Reading strategies: **Note, to avoid confusion, pages start from the first text and image**
Pages 1 & 2
Author’s Purpose: Why do you think the author wrote “who belonged to no one,” what is the purpose of this?
Pages 3 & 4
Inferring: Do you think Mutt Dog has an easy life or a hard life? What clues did you use from the text to know this?
Pages 5 & 6
Connections: Have you ever seen a stray dog? What did you do? What did you think?
Pages 7 & 8
Author’s Purpose: Why do you think the author did not include any words on these pages?
Pages 9 & 10
Connections: What is a halfway house? When have you heard of one before?
Pages 11 & 12
Compare and Contrast: How are the people inside the halfway house the same as Mutt Dog?
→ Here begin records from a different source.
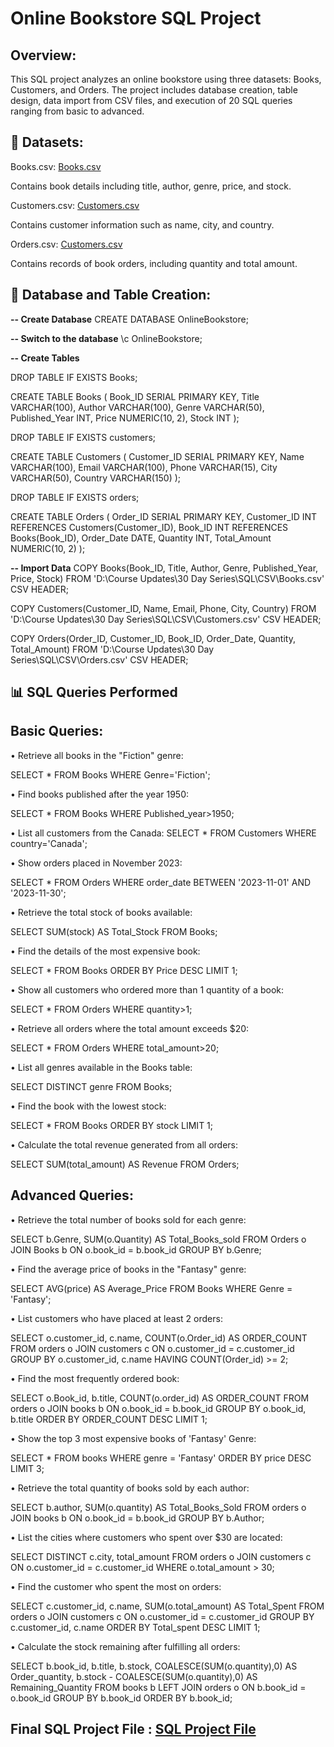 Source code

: # Online Bookstore SQL Project

## Overview:
This SQL project analyzes an online bookstore using three datasets: Books, Customers, and Orders. The project includes database creation, table design, data import from CSV files, and execution of 20 SQL queries ranging from basic to advanced.

## 📌 Datasets:

Books.csv: <a href="https://github.com/Sunil-Rathod/Online-Bookstore-SQL-Project/blob/main/Books.csv">Books.csv</a>

Contains book details including title, author, genre, price, and stock. 

Customers.csv: <a href= "https://github.com/Sunil-Rathod/Online-Bookstore-SQL-Project/blob/main/Customers.csv">Customers.csv</a>

Contains customer information such as name, city, and country.

Orders.csv: <a href= "https://github.com/Sunil-Rathod/Online-Bookstore-SQL-Project/blob/main/Orders.csv">Customers.csv</a>

Contains records of book orders, including quantity and total amount.

## 🧩 Database and Table Creation:

**-- Create Database**
CREATE DATABASE OnlineBookstore;

**-- Switch to the database**
\c OnlineBookstore;

**-- Create Tables**

DROP TABLE IF EXISTS Books;

CREATE TABLE Books (
Book_ID SERIAL PRIMARY KEY,
Title VARCHAR(100),
Author VARCHAR(100),
Genre VARCHAR(50),
Published_Year INT,
Price NUMERIC(10, 2),
Stock INT
);


DROP TABLE IF EXISTS customers;

CREATE TABLE Customers (
Customer_ID SERIAL PRIMARY KEY,
Name VARCHAR(100),
Email VARCHAR(100),
Phone VARCHAR(15),
City VARCHAR(50),
Country VARCHAR(150)
);


DROP TABLE IF EXISTS orders;

CREATE TABLE Orders (
Order_ID SERIAL PRIMARY KEY,
Customer_ID INT REFERENCES Customers(Customer_ID),
Book_ID INT REFERENCES Books(Book_ID),
Order_Date DATE,
Quantity INT,
Total_Amount NUMERIC(10, 2)
);


**-- Import Data**
COPY Books(Book_ID, Title, Author, Genre, Published_Year, Price, Stock)
FROM 'D:\Course Updates\30 Day Series\SQL\CSV\Books.csv'
CSV HEADER;

COPY Customers(Customer_ID, Name, Email, Phone, City, Country)
FROM 'D:\Course Updates\30 Day Series\SQL\CSV\Customers.csv'
CSV HEADER;

COPY Orders(Order_ID, Customer_ID, Book_ID, Order_Date, Quantity, Total_Amount)
FROM 'D:\Course Updates\30 Day Series\SQL\CSV\Orders.csv'
CSV HEADER;

## 📊 SQL Queries Performed

## Basic Queries:

• Retrieve all books in the "Fiction" genre:

SELECT * FROM Books
WHERE Genre='Fiction';


• Find books published after the year 1950:

SELECT * FROM Books
WHERE Published_year>1950;


• List all customers from the Canada:
SELECT * FROM Customers
WHERE country='Canada';


• Show orders placed in November 2023:

SELECT * FROM Orders
WHERE order_date BETWEEN '2023-11-01' AND '2023-11-30';


• Retrieve the total stock of books available:

SELECT SUM(stock) AS Total_Stock
FROM Books;


• Find the details of the most expensive book:

SELECT * FROM Books
ORDER BY Price DESC
LIMIT 1;


• Show all customers who ordered more than 1 quantity of a book:

SELECT * FROM Orders
WHERE quantity>1;


• Retrieve all orders where the total amount exceeds $20:

SELECT * FROM Orders
WHERE total_amount>20;


• List all genres available in the Books table:

SELECT DISTINCT genre FROM Books;


• Find the book with the lowest stock:

SELECT * FROM Books
ORDER BY stock
LIMIT 1;


• Calculate the total revenue generated from all orders:

SELECT SUM(total_amount) AS Revenue
FROM Orders;


## Advanced Queries:

• Retrieve the total number of books sold for each genre:

SELECT b.Genre, SUM(o.Quantity) AS Total_Books_sold
FROM Orders o
JOIN Books b ON o.book_id = b.book_id
GROUP BY b.Genre;


• Find the average price of books in the "Fantasy" genre:

SELECT AVG(price) AS Average_Price
FROM Books
WHERE Genre = 'Fantasy';


• List customers who have placed at least 2 orders:

SELECT o.customer_id, c.name, COUNT(o.Order_id) AS ORDER_COUNT
FROM orders o
JOIN customers c ON o.customer_id = c.customer_id
GROUP BY o.customer_id, c.name
HAVING COUNT(Order_id) >= 2;


• Find the most frequently ordered book:

SELECT o.Book_id, b.title, COUNT(o.order_id) AS ORDER_COUNT
FROM orders o
JOIN books b ON o.book_id = b.book_id
GROUP BY o.book_id, b.title
ORDER BY ORDER_COUNT DESC
LIMIT 1;


• Show the top 3 most expensive books of 'Fantasy' Genre:

SELECT * FROM books
WHERE genre = 'Fantasy'
ORDER BY price DESC
LIMIT 3;


• Retrieve the total quantity of books sold by each author:

SELECT b.author, SUM(o.quantity) AS Total_Books_Sold
FROM orders o
JOIN books b ON o.book_id = b.book_id
GROUP BY b.Author;


• List the cities where customers who spent over $30 are located:

SELECT DISTINCT c.city, total_amount
FROM orders o
JOIN customers c ON o.customer_id = c.customer_id
WHERE o.total_amount > 30;


• Find the customer who spent the most on orders:

SELECT c.customer_id, c.name, SUM(o.total_amount) AS Total_Spent
FROM orders o
JOIN customers c ON o.customer_id = c.customer_id
GROUP BY c.customer_id, c.name
ORDER BY Total_spent DESC
LIMIT 1;


• Calculate the stock remaining after fulfilling all orders:

SELECT b.book_id, b.title, b.stock, COALESCE(SUM(o.quantity),0) AS Order_quantity,
b.stock - COALESCE(SUM(o.quantity),0) AS Remaining_Quantity
FROM books b
LEFT JOIN orders o ON b.book_id = o.book_id
GROUP BY b.book_id
ORDER BY b.book_id;

## Final SQL Project File : <a href="https://github.com/Sunil-Rathod/Online-Bookstore-SQL-Project/blob/main/SQL%20Project%20File.sql">SQL Project File</a>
How are they different?
Predicting: What do you think will happen to Mutt Dog since there isn’t enough food or room for him?
Pages 13 & 14
Inferring: What kind of person do you think the lady is who works at the halfway house? How do you know?
Pages 15 & 16
Facts and Details: Why does the lady have to send Mutt Dog on his way?
Pages 17 & 18
Author’s Purpose: What language does the author use to show that Mutt Dog is sad? What effect does this language have on the reader?
Predicting: What do you think will happen next after the lady asks Mutt Dog to come home with her?
Pages 19 & 20
Visualizing: Where do you think the lady and Mutt Dog go? Describe this setting using the image in your own mind.
Pages 21 & 22
Cause and Effect: Why hadn’t Mutt Dog ever had a bath or been given food from a tin before?
Pages 23 & 24
Connections: When is a time you had to name a pet? How did you make a final decision?
Pages 25 & 26
Word Meaning in Context: What do you think the word “mutt” means? There are many clues throughout the text, use these to help you.
Pages 27 & 28
Facts and Details: Describe Mutt Dog’s new life.
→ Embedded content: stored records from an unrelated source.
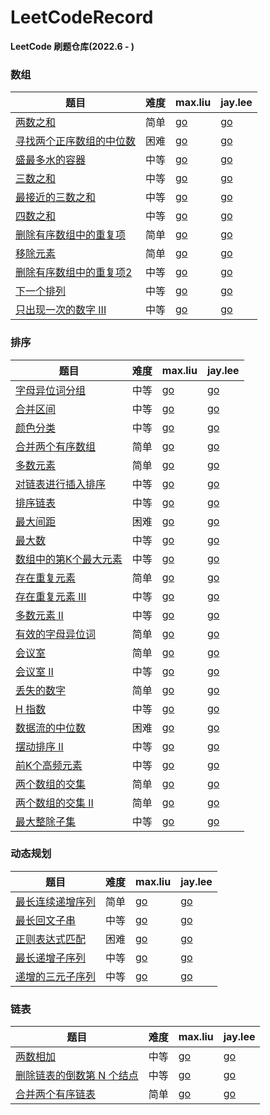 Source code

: # LeetCodeRecord

**LeetCode 刷题仓库(2022.6 - )**

### 数组

题目 | 难度 | max.liu | jay.lee
-- |--|--|--
[两数之和](https://leetcode.cn/problems/two-sum/)| 简单| [go](/twoSum/maxLiu.go) | [go](/twoSum/jayLee.go)
[寻找两个正序数组的中位数](https://leetcode.cn/problems/median-of-two-sorted-arrays/)| 困难| [go](findMedianSortedArrays/maxLiu.go) | [go](/findMedianSortedArrays/jayLee.go)
[盛最多水的容器](https://leetcode.cn/problems/container-with-most-water/)| 中等| [go](maxArea/maxLiu.go) | [go]()
[三数之和](https://leetcode.cn/problems/3sum/)| 中等| [go](threeSum/maxLiu.go) | [go](/threeSum/jayLee.go)
[最接近的三数之和](https://leetcode.cn/problems/3sum-closest/)| 中等| [go](threeSumClosest/maxLiu.go) | [go](/threeSumClosest/jayLee.go)
[四数之和](https://leetcode.cn/problems/4sum/)| 中等| [go](fourSum/maxLiu.go) | [go](fourSum/jayLee.go)
[删除有序数组中的重复项](https://leetcode.cn/problems/remove-duplicates-from-sorted-array/)| 简单| [go](removeDuplicates/maxLiu.go) | [go](removeDuplicates/jayLee.go)
[移除元素](https://leetcode.cn/problems/remove-element/)| 简单| [go](removeElement/maxLiu.go) | [go](removeElement/jayLee.go)
[删除有序数组中的重复项2](https://leetcode.cn/problems/remove-duplicates-from-sorted-array-ii/)| 中等| [go](removeDuplicates2/maxLiu.go) | [go](removeDuplicates2/jayLee.go)
[下一个排列](https://leetcode.cn/problems/next-permutation/)| 中等| [go](nextPermutation/maxLiu.go) | [go](nextPermutation/jayLee.go)
[只出现一次的数字 III](https://leetcode.cn/problems/single-number-iii/)| 中等| [go](singleNumber/maxLiu.go) | [go](singleNumber/jayLee.go)

### 排序

题目 | 难度 | max.liu | jay.lee
-- |--|--|--
[字母异位词分组](https://leetcode.cn/problems/group-anagrams/)| 中等| [go](/groupAnagrams/maxLiu.go) | [go](/groupAnagrams/jayLee.go)
[合并区间](https://leetcode.cn/problems/merge-intervals/)| 中等| [go](/merge/maxLiu.go) | [go](/merge/jayLee.go)
[颜色分类](https://leetcode.cn/problems/sort-colors/)| 中等| [go](/sortColors/maxLiu.go) | [go](/sortColors/jayLee.go)
[合并两个有序数组](https://leetcode.cn/problems/merge-sorted-array/)| 简单| [go](/merge2/maxLiu.go) | [go](/merge2/jayLee.go)
[多数元素](https://leetcode.cn/problems/majority-element/)| 简单| [go](/majorityElement/maxLiu.go) | [go](/majorityElement/jayLee.go)
[对链表进行插入排序](https://leetcode.cn/problems/insertion-sort-list/)| 中等| [go](/insertionSortList/maxLiu.go) | [go](/insertionSortList/jayLee.go)
[排序链表](https://leetcode.cn/problems/sort-list/)| 中等| [go](/sortList/maxLiu.go) | [go](/sortList/jayLee.go)
[最大间距](https://leetcode.cn/problems/maximum-gap/)| 困难| [go](/maximumGap/maxLiu.go) | [go](/maximumGap/jayLee.go)
[最大数](https://leetcode.cn/problems/largest-number/)| 中等| [go](/largestNumber/maxLiu.go) | [go](/largestNumber/jayLee.go)
[数组中的第K个最大元素](https://leetcode.cn/problems/kth-largest-element-in-an-array/)| 中等| [go](/findKthLargest/maxLiu.go) | [go](/findKthLargest/jayLee.go)
[存在重复元素](https://leetcode.cn/problems/contains-duplicate/)| 简单| [go](/containsDuplicate/maxLiu.go) | [go](/containsDuplicate/jayLee.go)
[存在重复元素 III](https://leetcode.cn/problems/contains-duplicate-iii/)| 中等| [go](/containsNearbyAlmostDuplicate/maxLiu.go) | [go](/containsNearbyAlmostDuplicate/jayLee.go)
[多数元素 II](https://leetcode.cn/problems/majority-element-ii/)| 中等| [go](/majorityElement2/maxLiu.go) | [go](/majorityElement2/jayLee.go)
[有效的字母异位词](https://leetcode.cn/problems/valid-anagram/)| 简单| [go](/isAnagram/maxLiu.go) | [go](/isAnagram/jayLee.go)
[会议室](https://leetcode.cn/problems/meeting-rooms/)| 简单| [go](/canAttendMeetings/maxLiu.go) | [go](/canAttendMeetings/jayLee.go)
[会议室 II](https://leetcode.cn/problems/meeting-rooms-ii/)| 中等| [go](/minMeetingRooms/maxLiu.go) | [go](/minMeetingRooms/jayLee.go)
[丢失的数字](https://leetcode.cn/problems/missing-number/)| 简单| [go](/missingNumber/maxLiu.go) | [go](/missingNumber/jayLee.go)
[H 指数](https://leetcode.cn/problems/h-index/)| 中等| [go](/hIndex/maxLiu.go) | [go](/hIndex/jayLee.go)
[数据流的中位数](https://leetcode.cn/problems/find-median-from-data-stream/)| 困难| [go](/MedianFinder/maxLiu.go) | [go](/MedianFinder/jayLee.go)
[摆动排序 II](https://leetcode.cn/problems/wiggle-sort-ii/)| 中等| [go](/wiggleSort/maxLiu.go) | [go](/wiggleSort/jayLee.go)
[前K个高频元素](https://leetcode.cn/problems/top-k-frequent-elements/)| 中等| [go](/topKFrequent/maxLiu.go) | [go](/topKFrequent/jayLee.go)
[两个数组的交集](https://leetcode.cn/problems/intersection-of-two-arrays/)| 简单| [go](/intersection/maxLiu.go) | [go](/intersection/jayLee.go)
[两个数组的交集 II](https://leetcode.cn/problems/intersection-of-two-arrays-ii/)| 简单| [go](/intersect/maxLiu.go) | [go](/intersect/jayLee.go)
[最大整除子集](https://leetcode.cn/problems/largest-divisible-subset/)| 中等| [go](/largestDivisibleSubset/maxLiu.go) | [go](/largestDivisibleSubset/jayLee.go)

### 动态规划

题目 | 难度 | max.liu | jay.lee
-- |--|--|--
[最长连续递增序列](https://leetcode.cn/problems/longest-continuous-increasing-subsequence/)| 简单| [go](/findLengthOfLCIS/maxLiu.go) | [go](/findLengthOfLCIS/jayLee.go)
[最长回文子串](https://leetcode.cn/problems/longest-palindromic-substring/)| 中等| [go](/longestPalindrome/maxLiu.go) | [go](/longestPalindrome/jayLee.go)
[正则表达式匹配](https://leetcode.cn/problems/regular-expression-matching/)| 困难| [go](/isMatch/maxLiu.go) | [go](/isMatch/jayLee.go)
[最长递增子序列](https://leetcode.cn/problems/longest-increasing-subsequence/)| 中等| [go](/lengthOfLIS/maxLiu.go) | [go](/findLengthOfLCIS/jayLee.go)
[递增的三元子序列](https://leetcode.cn/problems/increasing-triplet-subsequence/)| 中等| [go](/increasingTriplet/maxLiu.go) | [go](/findLengthOfLCIS/jayLee.go)

### 链表

题目 | 难度 | max.liu | jay.lee
-- |--|--|--
[两数相加](https://leetcode.cn/problems/add-two-numbers/)| 中等| [go](/addTwoNumbers/maxLiu.go) | [go](/addTwoNumbers/jayLee.go)
[删除链表的倒数第 N 个结点](https://leetcode.cn/problems/remove-nth-node-from-end-of-list/)| 中等| [go](/removeNthFromEnd/maxLiu.go) | [go](/removeNthFromEnd/jayLee.go)
[合并两个有序链表](https://leetcode.cn/problems/merge-two-sorted-lists/)| 简单| [go](/mergeTwoLists/maxLiu.go) | [go](/mergeTwoLists/jayLee.go)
Fact and Opinion: The author describes Mutt Dog as brave, fast and smart. Is this a fact or an opinion?
Pages 29 & 30
Author’s Purpose: Why do you think there are no words on the last page of the book? What impression does this leave you with?
Real and Make Believe: What are some things that happened in this story that could be real? What are some things that happened that are make believe?
Author’s Purpose: Why do you think the author wrote this story?
Main Idea: What do you think is the message of this story? Can you come up with a different heading for this book?
Sequencing: Describe Mutt Dog’s life in order from when he starts out on the street to when he gets his new life.
Fact and Opinion: The lady should have let Mutt Dog stay in the halfway house. Is this a fact or an opinion? Do you agree or disagree with this statement?
Making Connections: There are many people living out on the street in the real world. How do you think these people feel? What are some things that we could do to help these people?
Summarizing: Summarize this story in your own words using 5 dots points (level 1), 5 simple sentences (level 2), 5 sentences with descriptive language and conjunctions (level 3).